## RECORDS SHOWN:
══════════════════════════════
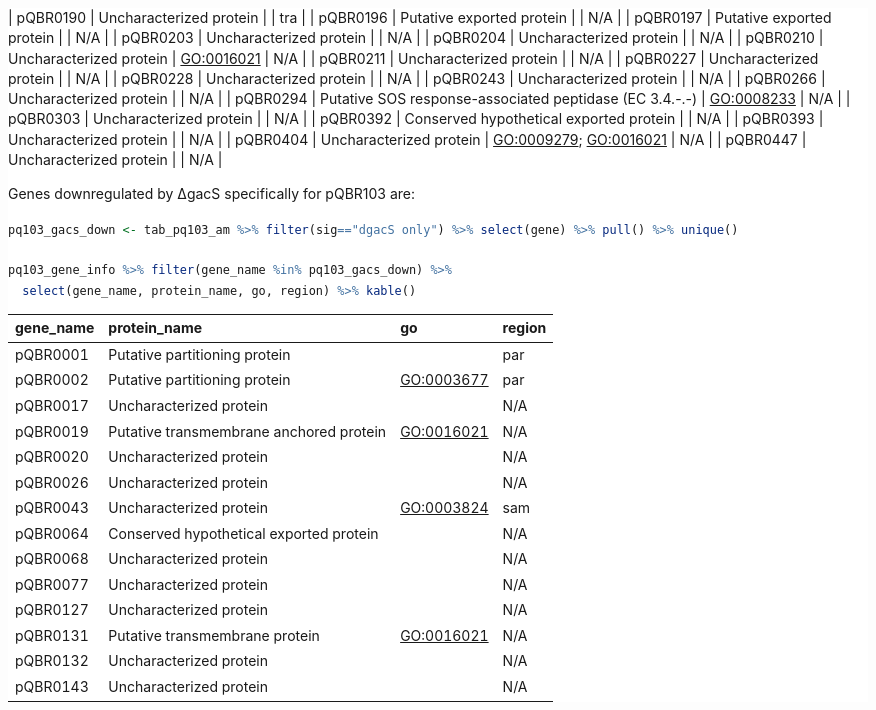 | pQBR0190   | Uncharacterized protein                                 |                                                                      | tra    |
| pQBR0196   | Putative exported protein                               |                                                                      | N/A    |
| pQBR0197   | Putative exported protein                               |                                                                      | N/A    |
| pQBR0203   | Uncharacterized protein                                 |                                                                      | N/A    |
| pQBR0204   | Uncharacterized protein                                 |                                                                      | N/A    |
| pQBR0210   | Uncharacterized protein                                 | <GO:0016021>                                                         | N/A    |
| pQBR0211   | Uncharacterized protein                                 |                                                                      | N/A    |
| pQBR0227   | Uncharacterized protein                                 |                                                                      | N/A    |
| pQBR0228   | Uncharacterized protein                                 |                                                                      | N/A    |
| pQBR0243   | Uncharacterized protein                                 |                                                                      | N/A    |
| pQBR0266   | Uncharacterized protein                                 |                                                                      | N/A    |
| pQBR0294   | Putative SOS response-associated peptidase (EC 3.4.-.-) | <GO:0008233>                                                         | N/A    |
| pQBR0303   | Uncharacterized protein                                 |                                                                      | N/A    |
| pQBR0392   | Conserved hypothetical exported protein                 |                                                                      | N/A    |
| pQBR0393   | Uncharacterized protein                                 |                                                                      | N/A    |
| pQBR0404   | Uncharacterized protein                                 | <GO:0009279>; <GO:0016021>                                           | N/A    |
| pQBR0447   | Uncharacterized protein                                 |                                                                      | N/A    |

Genes downregulated by ∆gacS specifically for pQBR103 are:

``` r
pq103_gacs_down <- tab_pq103_am %>% filter(sig=="dgacS only") %>% select(gene) %>% pull() %>% unique()

pq103_gene_info %>% filter(gene_name %in% pq103_gacs_down) %>% 
  select(gene_name, protein_name, go, region) %>% kable()
```

| gene\_name | protein\_name                               | go                         | region |
|:-----------|:--------------------------------------------|:---------------------------|:-------|
| pQBR0001   | Putative partitioning protein               |                            | par    |
| pQBR0002   | Putative partitioning protein               | <GO:0003677>               | par    |
| pQBR0017   | Uncharacterized protein                     |                            | N/A    |
| pQBR0019   | Putative transmembrane anchored protein     | <GO:0016021>               | N/A    |
| pQBR0020   | Uncharacterized protein                     |                            | N/A    |
| pQBR0026   | Uncharacterized protein                     |                            | N/A    |
| pQBR0043   | Uncharacterized protein                     | <GO:0003824>               | sam    |
| pQBR0064   | Conserved hypothetical exported protein     |                            | N/A    |
| pQBR0068   | Uncharacterized protein                     |                            | N/A    |
| pQBR0077   | Uncharacterized protein                     |                            | N/A    |
| pQBR0127   | Uncharacterized protein                     |                            | N/A    |
| pQBR0131   | Putative transmembrane protein              | <GO:0016021>               | N/A    |
| pQBR0132   | Uncharacterized protein                     |                            | N/A    |
| pQBR0143   | Uncharacterized protein                     |                            | N/A    |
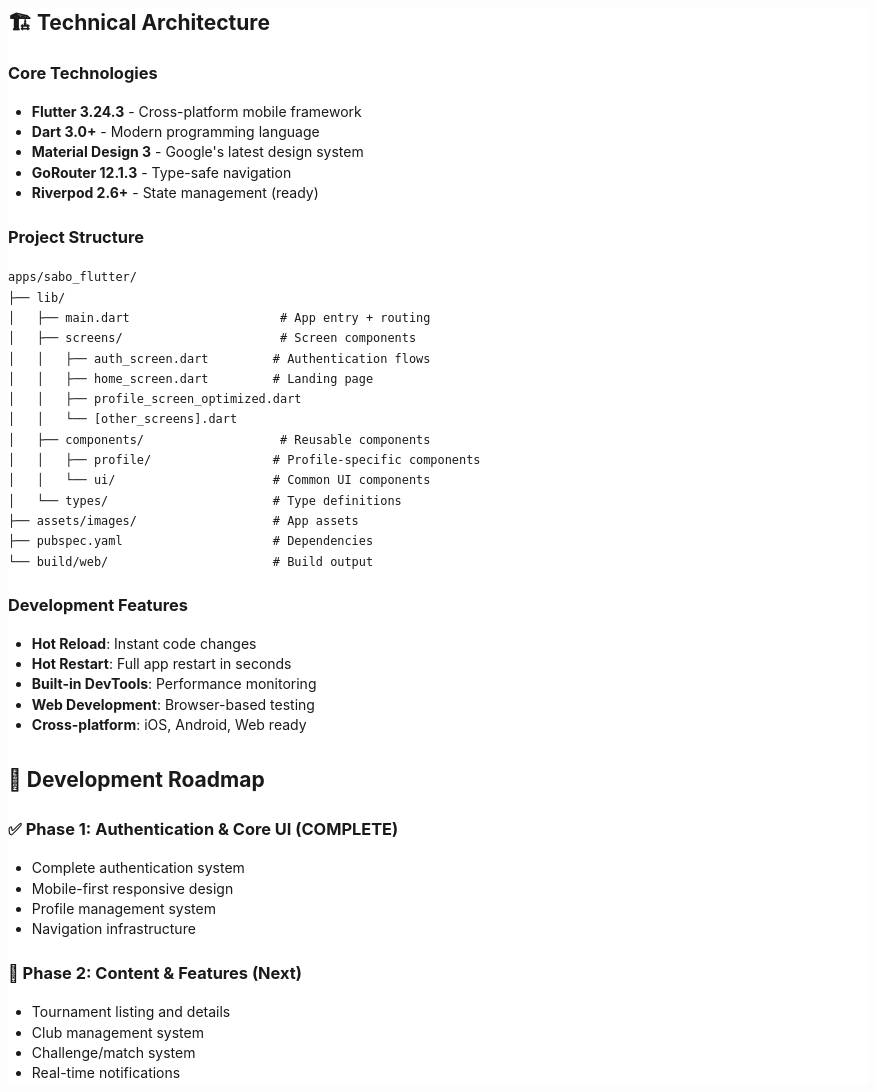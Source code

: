 ## 🏗️ Technical Architecture

### Core Technologies
- **Flutter 3.24.3** - Cross-platform mobile framework
- **Dart 3.0+** - Modern programming language
- **Material Design 3** - Google's latest design system
- **GoRouter 12.1.3** - Type-safe navigation
- **Riverpod 2.6+** - State management (ready)

### Project Structure
```
apps/sabo_flutter/
├── lib/
│   ├── main.dart                     # App entry + routing
│   ├── screens/                      # Screen components
│   │   ├── auth_screen.dart         # Authentication flows
│   │   ├── home_screen.dart         # Landing page
│   │   ├── profile_screen_optimized.dart
│   │   └── [other_screens].dart
│   ├── components/                   # Reusable components
│   │   ├── profile/                 # Profile-specific components
│   │   └── ui/                      # Common UI components
│   └── types/                       # Type definitions
├── assets/images/                   # App assets
├── pubspec.yaml                     # Dependencies
└── build/web/                       # Build output
```

### Development Features
- **Hot Reload**: Instant code changes
- **Hot Restart**: Full app restart in seconds
- **Built-in DevTools**: Performance monitoring
- **Web Development**: Browser-based testing
- **Cross-platform**: iOS, Android, Web ready

## 🎯 Development Roadmap

### ✅ Phase 1: Authentication & Core UI (COMPLETE)
- Complete authentication system
- Mobile-first responsive design
- Profile management system
- Navigation infrastructure

### 🚧 Phase 2: Content & Features (Next)
- Tournament listing and details
- Club management system
- Challenge/match system
- Real-time notifications
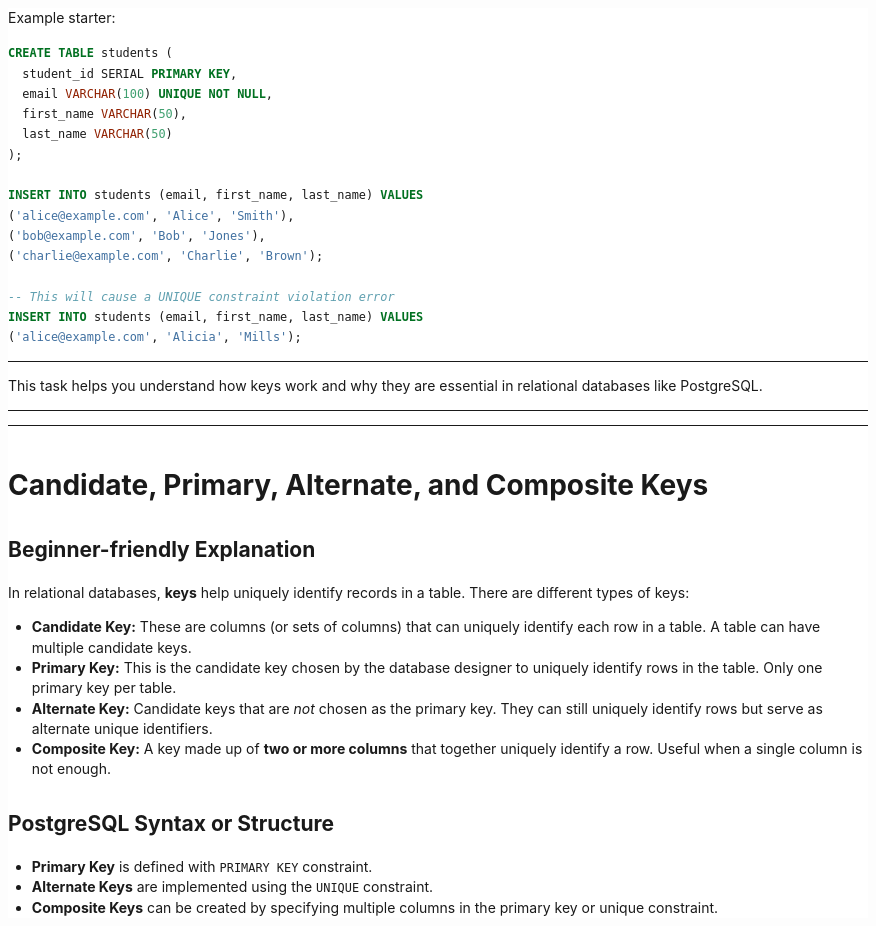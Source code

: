 Example starter:

```sql
CREATE TABLE students (
  student_id SERIAL PRIMARY KEY,
  email VARCHAR(100) UNIQUE NOT NULL,
  first_name VARCHAR(50),
  last_name VARCHAR(50)
);

INSERT INTO students (email, first_name, last_name) VALUES
('alice@example.com', 'Alice', 'Smith'),
('bob@example.com', 'Bob', 'Jones'),
('charlie@example.com', 'Charlie', 'Brown');

-- This will cause a UNIQUE constraint violation error
INSERT INTO students (email, first_name, last_name) VALUES
('alice@example.com', 'Alicia', 'Mills');
```

---

This task helps you understand how keys work and why they are essential in relational databases like PostgreSQL.

---

---

# Candidate, Primary, Alternate, and Composite Keys

## Beginner-friendly Explanation

In relational databases, **keys** help uniquely identify records in a table. There are different types of keys:

- **Candidate Key:** These are columns (or sets of columns) that can uniquely identify each row in a table. A table can have multiple candidate keys.
- **Primary Key:** This is the candidate key chosen by the database designer to uniquely identify rows in the table. Only one primary key per table.
- **Alternate Key:** Candidate keys that are _not_ chosen as the primary key. They can still uniquely identify rows but serve as alternate unique identifiers.
- **Composite Key:** A key made up of **two or more columns** that together uniquely identify a row. Useful when a single column is not enough.

## PostgreSQL Syntax or Structure

- **Primary Key** is defined with `PRIMARY KEY` constraint.
- **Alternate Keys** are implemented using the `UNIQUE` constraint.
- **Composite Keys** can be created by specifying multiple columns in the primary key or unique constraint.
══════════════════════════════
## WHAT YOU WILL DO:
Every line above in the stretch from the one with "### ✅ Phase" through the one with "In relational databases, **keys**" is to be transcribed exactly, ends included. No picture is copied.

## TASK SOLUTION:
### ✅ Phase 1: Authentication & Core UI (COMPLETE)
- Complete authentication system
- Mobile-first responsive design
- Profile management system
- Navigation infrastructure

### 🚧 Phase 2: Content & Features (Next)
- Tournament listing and details
- Club management system
- Challenge/match system
- Real-time notifications
Source code

: Example starter:

```sql
CREATE TABLE students (
  student_id SERIAL PRIMARY KEY,
  email VARCHAR(100) UNIQUE NOT NULL,
  first_name VARCHAR(50),
  last_name VARCHAR(50)
);

INSERT INTO students (email, first_name, last_name) VALUES
('alice@example.com', 'Alice', 'Smith'),
('bob@example.com', 'Bob', 'Jones'),
('charlie@example.com', 'Charlie', 'Brown');

-- This will cause a UNIQUE constraint violation error
INSERT INTO students (email, first_name, last_name) VALUES
('alice@example.com', 'Alicia', 'Mills');
```

---

This task helps you understand how keys work and why they are essential in relational databases like PostgreSQL.

---

---

# Candidate, Primary, Alternate, and Composite Keys

## Beginner-friendly Explanation

In relational databases, **keys** help uniquely identify records in a table. There are different types of keys:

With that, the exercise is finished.